Aktualności

Najnowsze informacje z klubu

DRAMATYCZNA KOŃCÓWKA, REMIS, RZUTY KARNE, PUNKT I NIEDOSYT

Liga Centralna to gwarancja niezapomnianych emocji. Po raz kolejny przekonaliśmy się o tym w niedzielny wieczór w hali przy Lotniczej. Siódemka Miedź Huras po zaciętym meczu zremisowała 28:28 z Padwą Zamość. Konkurs rzutów karnych padł łupem gości i to oni dopisali sobie dwa punkty. My musimy zadowolić się jednym.

Po meczu w naszej szatni najczęściej powtarzanym słowem było „niedosyt”. To uzasadnione, bo to Siódemka była bliższa sięgnięcia pełnej puli. Mecz był bardzo wyrównany. Najczęściej na tablicy wyświetlał się wynik remisowy. A jak już któraś z drużyn była na plusie to na niewielkim. Duży w tym udział mieli bramkarze obydwu ekip – Łukasz Mazur i Marcin Teterycz po jednej stronie boiska oraz ich vis a vis Krzysztof Kozłowski.

WALKA NA CAŁEGO – BRAMKA ZA BRAMKĘ

Częściej jednak prowadzeniem cieszyli się podopieczni trenera Tomasza Górecznego. Nasza drużyna kilka razy odskakiwała na dystans dwóch bramek (12:10, 14:12, 16:14). Za każdym razem jednak przyjezdni szybko niwelowali straty. Gdy w drugiej połowie w końcu udało się wypracować trzybramkową przewagę (18:15 w 38 min., 19:16 w 40 min.), wydawało się, że to ten przełomowy moment. Nadzieja okazała się jednak płonna, bo Padwa dogoniła wynik w 57 min. (26:26).

W hali zapachniało horrorem w ostatnich sekundach i taki też kibice otrzymali. W 59 min. na 28:27 trafił Michał Czarnecki. Na 35 sekund przed końcową syreną Padwa wyrównała, a jej bohaterem został Kamil Szeląg. Nasz zespół miał jeszcze akcję na wagę trzech punktów, ale nie zdołał jej zakończyć rzutem. Mecz zakończył się więc remisem i dawno nie widzianym w Legnicy konkursem rzutów karnych.

WOJNA NA NERWY DLA PADWY

Ten wyglądał, jak mecz – przebiegał wg zasady „cios za cios”. Długo, bo do wyniku 7:7 nikt się nie pomylił. Dopiero w ósmej serii wojnę nerwów przegrali Filip Kruszelnicki (obronił Kozłowski) i Tomasz Fugiel (obronił Teterycz). W dziewiątej serii pomylił się Michał Wojtala i to goście tydzień zakończyli w lepszych humorach. Tym bardziej, że awansowali na drugie miejsce w spłaszczonej do granic możliwości ligowej tabeli. Siódemka Miedź Huras plasuje się w niej aktualnie na 9. miejscu. Do najniższego stopnia podium traci … 3 punkty.

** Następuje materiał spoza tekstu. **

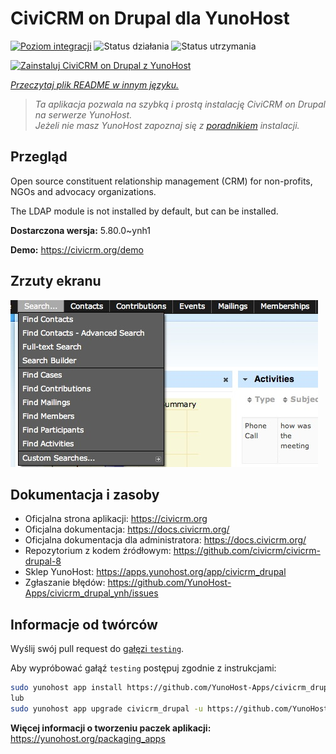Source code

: <!--
To README zostało automatycznie wygenerowane przez <https://github.com/YunoHost/apps/tree/master/tools/readme_generator>
Nie powinno być ono edytowane ręcznie.
-->

# CiviCRM on Drupal dla YunoHost

[![Poziom integracji](https://apps.yunohost.org/badge/integration/civicrm_drupal)](https://ci-apps.yunohost.org/ci/apps/civicrm_drupal/)
![Status działania](https://apps.yunohost.org/badge/state/civicrm_drupal)
![Status utrzymania](https://apps.yunohost.org/badge/maintained/civicrm_drupal)

[![Zainstaluj CiviCRM on Drupal z YunoHost](https://install-app.yunohost.org/install-with-yunohost.svg)](https://install-app.yunohost.org/?app=civicrm_drupal)

*[Przeczytaj plik README w innym języku.](./ALL_README.md)*

> *Ta aplikacja pozwala na szybką i prostą instalację CiviCRM on Drupal na serwerze YunoHost.*  
> *Jeżeli nie masz YunoHost zapoznaj się z [poradnikiem](https://yunohost.org/install) instalacji.*

## Przegląd

Open source constituent relationship management (CRM) for non-profits, NGOs and advocacy organizations.

The LDAP module is not installed by default, but can be installed.


**Dostarczona wersja:** 5.80.0~ynh1

**Demo:** <https://civicrm.org/demo>

## Zrzuty ekranu

![Zrzut ekranu z CiviCRM on Drupal](./doc/screenshots/screenshot.png)

## Dokumentacja i zasoby

- Oficjalna strona aplikacji: <https://civicrm.org>
- Oficjalna dokumentacja: <https://docs.civicrm.org/>
- Oficjalna dokumentacja dla administratora: <https://docs.civicrm.org/>
- Repozytorium z kodem źródłowym: <https://github.com/civicrm/civicrm-drupal-8>
- Sklep YunoHost: <https://apps.yunohost.org/app/civicrm_drupal>
- Zgłaszanie błędów: <https://github.com/YunoHost-Apps/civicrm_drupal_ynh/issues>

## Informacje od twórców

Wyślij swój pull request do [gałęzi `testing`](https://github.com/YunoHost-Apps/civicrm_drupal_ynh/tree/testing).

Aby wypróbować gałąź `testing` postępuj zgodnie z instrukcjami:

```bash
sudo yunohost app install https://github.com/YunoHost-Apps/civicrm_drupal_ynh/tree/testing --debug
lub
sudo yunohost app upgrade civicrm_drupal -u https://github.com/YunoHost-Apps/civicrm_drupal_ynh/tree/testing --debug
```

**Więcej informacji o tworzeniu paczek aplikacji:** <https://yunohost.org/packaging_apps>
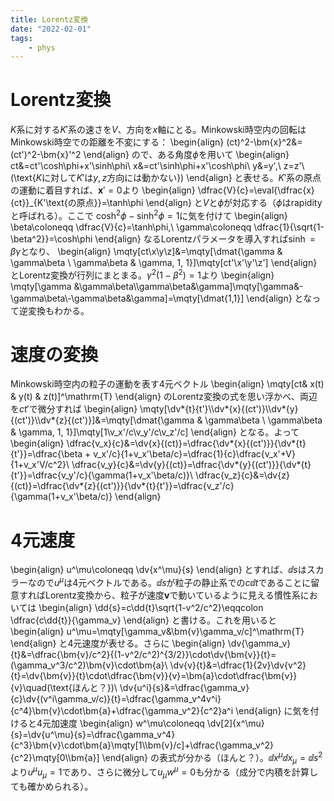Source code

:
 ```yaml
---
title: Lorentz変換
date: "2022-02-01"
tags:
    - phys
---
```


# Lorentz変換

$K$系に対する$K'$系の速さを$V$、方向を$x$軸にとる。Minkowski時空内の回転はMinkowski時空での距離を不変にする：
\begin{align}
(ct)^2-\bm{x}^2&=(ct')^2-\bm{x}'^2
\end{align}
ので、ある角度$\phi$を用いて
\begin{align}
  ct&=ct'\cosh\phi+x'\sinh\phi\\
  x&=ct'\sinh\phi+x'\cosh\phi\\
  y&=y',\ z=z'\ (\text{$K$に対して$K'$は$y,z$方向には動かない})
\end{align}
と表せる。$K'$系の原点の運動に着目すれば、$\bm{x}'=0$より
\begin{align}
  \dfrac{V}{c}=\eval{\dfrac{x}{ct}}_{K'\text{の原点}}=\tanh\phi
\end{align}
と$V$と$\phi$が対応する（$\phi$はrapidityと呼ばれる）。ここで $\cosh^2\phi-\sinh^2\phi=1$に気を付けて
\begin{align}
  \beta\coloneqq \dfrac{V}{c}=\tanh\phi,\ \gamma\coloneqq \dfrac{1}{\sqrt{1-\beta^2}}=\cosh\phi
\end{align}
なるLorentzパラメータを導入すれば$\sinh=\beta\gamma$となり、
\begin{align}
  \mqty[ct\\x\\y\\z]&=\mqty[\dmat{\gamma & \gamma\beta \\ \gamma\beta & \gamma, 1, 1}]\mqty[ct'\\x'\\y'\\z']
\end{align}
とLorentz変換が行列にまとまる。$\gamma^2(1-\beta^2)=1$より
\begin{align}
  \mqty[\gamma &\gamma\beta\\\gamma\beta&\gamma]\mqty[\gamma&-\gamma\beta\\-\gamma\beta&\gamma]=\mqty[\dmat{1,1}]
\end{align}
となって逆変換もわかる。

# 速度の変換

Minkowski時空内の粒子の運動を表す4元ベクトル
\begin{align}
  \mqty[ct& x(t) & y(t) & z(t)]^\mathrm{T}
\end{align}
のLorentz変換の式を思い浮かべ、両辺を$ct'$で微分すれば
\begin{align}
  \mqty[\dv*{t}{t'}\\\dv*{x}{(ct')}\\\dv*{y}{(ct')}\\\dv*{z}{(ct')}]&=\mqty[\dmat{\gamma & \gamma\beta \\ \gamma\beta & \gamma, 1, 1}]\mqty[1\\v_x'/c\\v_y'/c\\v_z'/c]
\end{align}
となる。よって
\begin{align}
  \dfrac{v_x}{c}&=\dv{x}{(ct)}=\dfrac{\dv*{x}{(ct')}}{\dv*{t}{t'}}=\dfrac{\beta + v_x'/c}{1+v_x'\beta/c}=\dfrac{1}{c}\dfrac{v_x'+V}{1+v_x'V/c^2}\\
  \dfrac{v_y}{c}&=\dv{y}{(ct)}=\dfrac{\dv*{y}{(ct')}}{\dv*{t}{t'}}=\dfrac{v_y'/c}{\gamma(1+v_x'\beta/c)}\\
  \dfrac{v_z}{c}&=\dv{z}{(ct)}=\dfrac{\dv*{z}{(ct')}}{\dv*{t}{t'}}=\dfrac{v_z'/c}{\gamma(1+v_x'\beta/c)}
\end{align}

# 4元速度

\begin{align}
  u^\mu\coloneqq \dv{x^\mu}{s}
\end{align}
とすれば、$\dd{s}$はスカラーなので$u^\mu$は4元ベクトルである。$\dd{s}$が粒子の静止系での$c\dd{t}$であることに留意すればLorentz変換から、粒子が速度$\bm{v}$で動いているように見える慣性系においては
\begin{align}
  \dd{s}=c\dd{t}\sqrt{1-v^2/c^2}\eqqcolon \dfrac{c\dd{t}}{\gamma_v}
\end{align}
と書ける。これを用いると
\begin{align}
  u^\mu=\mqty[\gamma_v&\bm{v}\gamma_v/c]^\mathrm{T}
\end{align}
と4元速度が表せる。さらに
\begin{align}
  \dv{\gamma_v}{t}&=\dfrac{\bm{v}/c^2}{(1-v^2/c^2)^{3/2}}\cdot\dv{\bm{v}}{t}=(\gamma_v^3/c^2)\bm{v}\cdot\bm{a}\\
  \dv{v}{t}&=\dfrac{1}{2v}\dv{v^2}{t}=\dv{\bm{v}}{t}\cdot\dfrac{\bm{v}}{v}=\bm{a}\cdot\dfrac{\bm{v}}{v}\quad(\text{ほんと？})\\
  \dv{u^i}{s}&=\dfrac{\gamma_v}{c}\dv{(v^i\gamma_v/c)}{t}=\dfrac{\gamma_v^4v^i}{c^4}\bm{v}\cdot\bm{a}+\dfrac{\gamma_v^2}{c^2}a^i
\end{align}
に気を付けると4元加速度
\begin{align}
  w^\mu\coloneqq \dv[2]{x^\mu}{s}=\dv{u^\mu}{s}=\dfrac{\gamma_v^4}{c^3}\bm{v}\cdot\bm{a}\mqty[1\\\bm{v}/c]+\dfrac{\gamma_v^2}{c^2}\mqty[0\\\bm{a}]
\end{align}
の表式が分かる（ほんと？）。$\dd{x^\mu}\dd{x_\mu}=\dd{s^2}$より$u^\mu u_\mu=1$であり、さらに微分して$u_\mu w^\mu=0$も分かる（成分で内積を計算しても確かめられる）。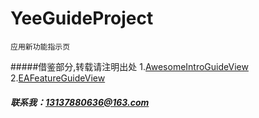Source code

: # YeeGuideProject

```
应用新功能指示页
```
#####借鉴部分,转载请注明出处
1.[AwesomeIntroGuideView](https://github.com/Bupterambition/AwesomeIntroGuideView)
2.[EAFeatureGuideView](https://github.com/Easence/EAFeatureGuideView)

##### 联系我：13137880636@163.com
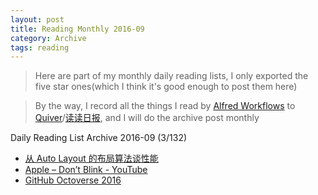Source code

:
 ```yaml
---
layout: post
title: Reading Monthly 2016-09
category: Archive
tags: reading
---
```


> Here are part of my monthly daily reading lists, I only exported the five star ones(which I think it's good enough to post them here)

> By the way, I record all the things I read by [Alfred Workflows](https://www.alfredapp.com/workflows/) to [Quiver](https://itunes.apple.com/app/quiver-programmers-notebook/id866773894?mt=12)/[读读日报](http://dudu.zhihu.com/circle/173514), and I will do the archive post monthly

Daily Reading List Archive 2016-09 (3/132)

* [从 Auto Layout 的布局算法谈性能](http://draveness.me/layout-performance/)
* [Apple – Don’t Blink - YouTube](https://www.youtube.com/watch?v=GeoUELDgyM4)
* [GitHub Octoverse 2016](https://octoverse.github.com/)

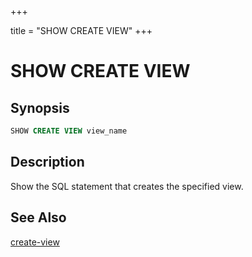+++

title = "SHOW CREATE VIEW"
+++

SHOW CREATE VIEW
================

Synopsis
--------

``` sql
SHOW CREATE VIEW view_name
```

Description
-----------

Show the SQL statement that creates the specified view.

See Also
--------

[create-view](./create-view.html)
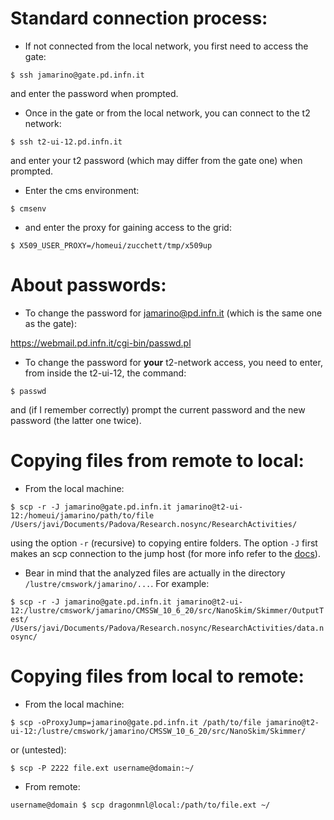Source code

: # Standard connection process:

* If not connected from the local network, you first need to access the gate:

```$ ssh jamarino@gate.pd.infn.it```

and enter the password when prompted.
* Once in the gate or from the local network, you can connect to the t2 network:

```$ ssh t2-ui-12.pd.infn.it```

and enter your t2 password (which may differ from the gate one) when prompted.

* Enter the cms environment:

```$ cmsenv```

* and enter the proxy for gaining access to the grid:

```$ X509_USER_PROXY=/homeui/zucchett/tmp/x509up```


# About passwords:

* To change the password for jamarino@pd.infn.it (which is the same one as the gate):

https://webmail.pd.infn.it/cgi-bin/passwd.pl

* To change the password for **your** t2-network access, you need to enter, from inside the t2-ui-12, the command:

```$ passwd```

and (if I remember correctly) prompt the current password and the new password (the latter one twice).

# Copying files from remote to local:
* From the local machine:

```$ scp -r -J jamarino@gate.pd.infn.it jamarino@t2-ui-12:/homeui/jamarino/path/to/file /Users/javi/Documents/Padova/Research.nosync/ResearchActivities/```

using the option ```-r``` (recursive) to copying entire folders. The option ```-J``` first makes an scp connection to the jump host (for more info refer to the [docs](https://man7.org/linux/man-pages/man1/scp.1.html)).

* Bear in mind that the analyzed files are actually in the directory ```/lustre/cmswork/jamarino/...```. For example:

```$ scp -r -J jamarino@gate.pd.infn.it jamarino@t2-ui-12:/lustre/cmswork/jamarino/CMSSW_10_6_20/src/NanoSkim/Skimmer/OutputTest/ /Users/javi/Documents/Padova/Research.nosync/ResearchActivities/data.nosync/```




# Copying files from local to remote:
* From the local machine:

```$ scp -oProxyJump=jamarino@gate.pd.infn.it /path/to/file jamarino@t2-ui-12:/lustre/cmswork/jamarino/CMSSW_10_6_20/src/NanoSkim/Skimmer/```

or (untested):

```$ scp -P 2222 file.ext username@domain:~/```

* From remote:

```username@domain $ scp dragonmnl@local:/path/to/file.ext ~/```




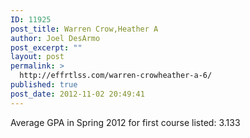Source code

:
 ```yaml
---
ID: 11925
post_title: Warren Crow,Heather A
author: Joel DesArmo
post_excerpt: ""
layout: post
permalink: >
  http://effrtlss.com/warren-crowheather-a-6/
published: true
post_date: 2012-11-02 20:49:41
---
```

<p>Average GPA in Spring 2012 for first course listed: 3.133</p>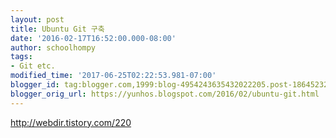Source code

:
 ```yaml
---
layout: post
title: Ubuntu Git 구축
date: '2016-02-17T16:52:00.000-08:00'
author: schoolhompy
tags:
- Git etc.
modified_time: '2017-06-25T02:22:53.981-07:00'
blogger_id: tag:blogger.com,1999:blog-4954243635432022205.post-1864523242847950869
blogger_orig_url: https://yunhos.blogspot.com/2016/02/ubuntu-git.html
---
```


http://webdir.tistory.com/220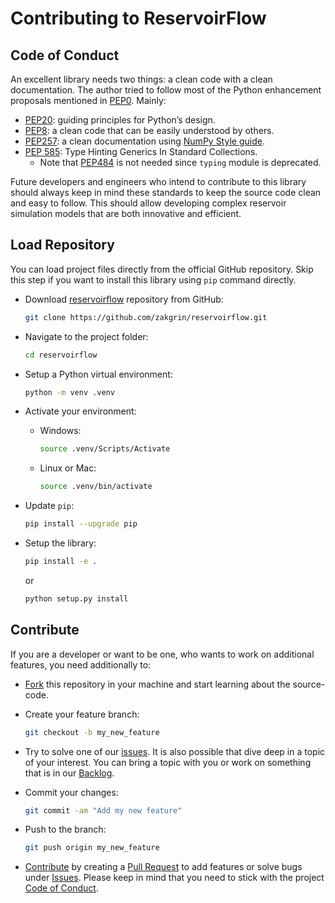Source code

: # Contributing to ReservoirFlow

## Code of Conduct

An excellent library needs two things: a clean code with a clean documentation. The author tried to follow most of the Python enhancement proposals mentioned in [PEP0](https://peps.python.org/pep-0000/). Mainly:

- [PEP20](https://peps.python.org/pep-0020/): guiding principles for Python’s design.
- [PEP8](https://peps.python.org/pep-0008/): a clean code that can be easily understood by others.
- [PEP257](https://peps.python.org/pep-0257/): a clean documentation using [NumPy Style guide](https://numpydoc.readthedocs.io/en/latest/format.html).
- [PEP 585](https://peps.python.org/pep-0585/): Type Hinting Generics In Standard Collections.
  - Note that [PEP484](https://peps.python.org/pep-0484/) is not needed since `typing` module is deprecated.

Future developers and engineers who intend to contribute to this library should always keep in mind these standards to keep the source code clean and easy to follow. This should allow developing complex reservoir simulation models that are both innovative and efficient.

## Load Repository

You can load project files directly from the official GitHub repository. Skip this step if you want to install this library using `pip` command directly.

- Download [reservoirflow](https://github.com/zakgrin/reservoirflow) repository from GitHub:

    ```bash
    git clone https://github.com/zakgrin/reservoirflow.git
    ```

- Navigate to the project folder:

    ```bash
    cd reservoirflow
    ```

- Setup a Python virtual environment:

    ```bash
    python -m venv .venv
    ```

- Activate your environment:

  - Windows:

      ```bash
      source .venv/Scripts/Activate
      ```

  - Linux or Mac:

      ```bash
      source .venv/bin/activate
      ```

- Update `pip`:

    ```bash
    pip install --upgrade pip
    ```

- Setup the library:

    ```bash
    pip install -e .
    ```

    or

    ```bash
    python setup.py install
    ```

## Contribute

If you are a developer or want to be one, who wants to work on additional features, you need additionally to:

- [Fork](https://docs.github.com/en/get-started/quickstart/fork-a-repo) this repository in your machine and start learning about the source-code.
- Create your feature branch:

    ```Bash
    git checkout -b my_new_feature
    ```

- Try to solve one of our [issues](https://github.com/zakgrin/reservoirflow/issues). It is also possible that dive deep in a topic of your interest. You can bring a topic with you or work on something that is in our [Backlog](/research_development/backlog/backlog.html).
- Commit your changes:

    ```Bash
    git commit -am "Add my new feature"
    ```

- Push to the branch:

    ```Bash
    git push origin my_new_feature
    ```

- [Contribute](https://docs.github.com/en/get-started/quickstart/contributing-to-projects) by creating a [Pull Request](https://github.com/zakgrin/reservoirflow/pulls) to add features or solve bugs under [Issues](https://github.com/zakgrin/reservoirflow/issues). Please keep in mind that you need to stick with the project [Code of Conduct](#code-of-conduct).
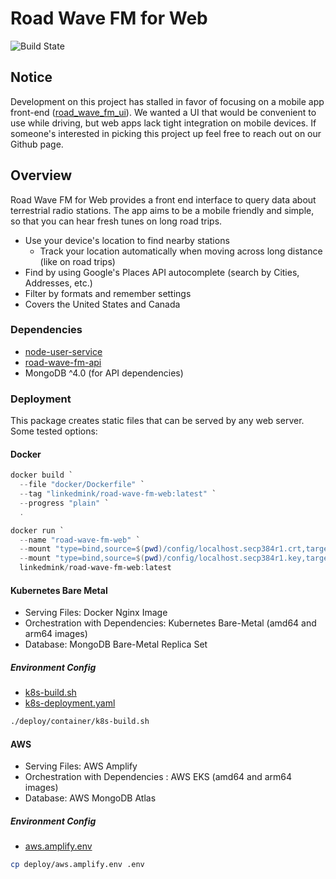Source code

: # Road Wave FM for Web

![Build State](https://github.com/LinkedMink/road-wave-fm-web/actions/workflows/build-main.yml/badge.svg)

## Notice

Development on this project has stalled in favor of focusing on a mobile app front-end
([road_wave_fm_ui](https://github.com/LinkedMink/road_wave_fm_ui)).
We wanted a UI that would be convenient to use while driving, but web apps lack tight
integration on mobile devices. If someone&apos;s interested in picking this project up
feel free to reach out on our Github page.

## Overview

Road Wave FM for Web provides a front end interface to query data about terrestrial radio stations.
The app aims to be a mobile friendly and simple, so that you can hear fresh tunes on long road trips.

- Use your device's location to find nearby stations
  - Track your location automatically when moving across long distance (like on road trips)
- Find by using Google's Places API autocomplete (search by Cities, Addresses, etc.)
- Filter by formats and remember settings
- Covers the United States and Canada

### Dependencies

- [node-user-service](https://github.com/LinkedMink/node-user-service)
- [road-wave-fm-api](https://github.com/LinkedMink/road-wave-fm-api)
- MongoDB ^4.0 (for API dependencies)

### Deployment

This package creates static files that can be served by any web server. Some tested options:

#### Docker

```powershell
docker build `
  --file "docker/Dockerfile" `
  --tag "linkedmink/road-wave-fm-web:latest" `
  --progress "plain" `
  .
```

```powershell
docker run `
  --name "road-wave-fm-web" `
  --mount "type=bind,source=$(pwd)/config/localhost.secp384r1.crt,target=/etc/ssl/certs/localhost.crt" `
  --mount "type=bind,source=$(pwd)/config/localhost.secp384r1.key,target=/etc/ssl/certs/localhost.key" `
  linkedmink/road-wave-fm-web:latest
```

#### Kubernetes Bare Metal

- Serving Files: Docker Nginx Image
- Orchestration with Dependencies: Kubernetes Bare-Metal (amd64 and arm64 images)
- Database: MongoDB Bare-Metal Replica Set

##### Environment Config

- [k8s-build.sh](deploy/container/k8s-build.sh)
- [k8s-deployment.yaml](deploy/container/k8s-deployment.yaml)

```sh
./deploy/container/k8s-build.sh
```

#### AWS

- Serving Files: AWS Amplify
- Orchestration with Dependencies : AWS EKS (amd64 and arm64 images)
- Database: AWS MongoDB Atlas

##### Environment Config

- [aws.amplify.env](deploy/aws.amplify.env)

```sh
cp deploy/aws.amplify.env .env
```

SIÓDEMKA MIEDŹ HURAS LEGNICA – PADWA ZAMOŚĆ 28:28 (14:13), 8:9

SIÓDEMKA: Mazur, Teterycz, Stachurski – Pacek 3, Przybylak 2, Czarnecki 4, Nowosielski 2, Kruszelnicki 5, Kużdeba 6, Wojtala 4, Stańko 2, Pacuła. Karne: 1/0. Kary: 6 min.

PADWA: Kozłowski, Gawryś – Czerwonka 1, Puszkarski 2, Szymański 4, Szeląg 3, Małecki 2, Skiba, Pstrąg 2, Olichwiruk, Fugiel 5, Bączek 3, Morawski 3 (3), Adamczuk 3, Obydź, Konkel. Karne: 4/3. Kary: 10 min.

Karne: Kużeba 2, Pacuła 2, Kruszelnicki, Czarnecki 2, Wojtala (Siódemka) – Skiba 2, Pstrąg 2, Fugiel, Szymański 2, Morawski 2 (Padwa).

PRZEBIEG MECZU: 1:1 (5), 3:4 (10), 6:6 (15), 9:10 (20), 12:11 (25), 14:13 (30), 17:15 (35), 19:16 (40), 21:20 (45), 23:23 (50), 26:24 (55), 28:28 (60).

SĘDZIOWALI: Jendraszak, Świdwa (Poznań).